Data items
■ ■ ■ ■

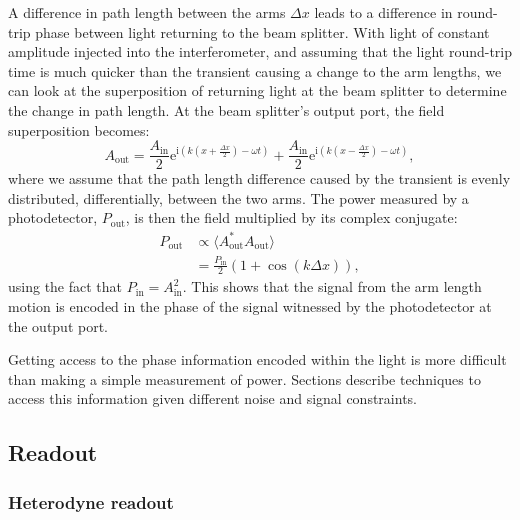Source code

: A difference in path length between the arms $\Delta x$ leads to a difference in round-trip phase between light returning to the beam splitter. With light of constant amplitude injected into the interferometer, and assuming that the light round-trip time is much quicker than the transient causing a change to the arm lengths, we can look at the superposition of returning light at the beam splitter to determine the change in path length. At the beam splitter's output port, the field superposition becomes:
\begin{equation}
  A_{\text{out}} = \frac{A_{\text{in}}}{2} \text{e}^{\text{i} \left( k \left( x + \frac{\Delta x}{2} \right) - \omega t \right)} + \frac{A_{\text{in}}}{2} \text{e}^{\text{i} \left( k \left( x - \frac{\Delta x}{2} \right) - \omega t \right)},
\end{equation}
where we assume that the path length difference caused by the transient is evenly distributed, differentially, between the two arms. The power measured by a photodetector, $P_{\text{out}}$, is then the field multiplied by its complex conjugate:
\begin{equation}
  \label{eq:mich-p-out}
  \begin{split}
    P_{\text{out}} &\propto \langle A_{\text{out}}^*A_{\text{out}} \rangle \\
                   &= \frac{P_{\text{in}}}{2} \left( 1 + \cos \left( k \Delta x \right) \right),
  \end{split}
\end{equation}
using the fact that $P_{\text{in}} = A_{\text{in}}^2$. This shows that the signal from the arm length motion is encoded in the phase of the signal witnessed by the photodetector at the output port.

Getting access to the phase information encoded within the light is more difficult than making a simple measurement of power. Sections  describe techniques to access this information given different noise and signal constraints.


\subsection{\label{sec:readout}Readout}


\subsubsection{Heterodyne readout}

■ ■ ■ ■

■ YOUR OBJECTIVE
Each entry above should be given again exactly, with its pictures omitted.

■ RESPONSE TO THIS EXERCISE
Source code

: A difference in path length between the arms $\Delta x$ leads to a difference in round-trip phase between light returning to the beam splitter. With light of constant amplitude injected into the interferometer, and assuming that the light round-trip time is much quicker than the transient causing a change to the arm lengths, we can look at the superposition of returning light at the beam splitter to determine the change in path length. At the beam splitter's output port, the field superposition becomes:
\begin{equation}
  A_{\text{out}} = \frac{A_{\text{in}}}{2} \text{e}^{\text{i} \left( k \left( x + \frac{\Delta x}{2} \right) - \omega t \right)} + \frac{A_{\text{in}}}{2} \text{e}^{\text{i} \left( k \left( x - \frac{\Delta x}{2} \right) - \omega t \right)},
\end{equation}
where we assume that the path length difference caused by the transient is evenly distributed, differentially, between the two arms. The power measured by a photodetector, $P_{\text{out}}$, is then the field multiplied by its complex conjugate:
\begin{equation}
  \label{eq:mich-p-out}
  \begin{split}
    P_{\text{out}} &\propto \langle A_{\text{out}}^*A_{\text{out}} \rangle \\
                   &= \frac{P_{\text{in}}}{2} \left( 1 + \cos \left( k \Delta x \right) \right),
  \end{split}
\end{equation}
using the fact that $P_{\text{in}} = A_{\text{in}}^2$. This shows that the signal from the arm length motion is encoded in the phase of the signal witnessed by the photodetector at the output port.

Getting access to the phase information encoded within the light is more difficult than making a simple measurement of power. Sections  describe techniques to access this information given different noise and signal constraints.


\subsection{\label{sec:readout}Readout}


\subsubsection{Heterodyne readout}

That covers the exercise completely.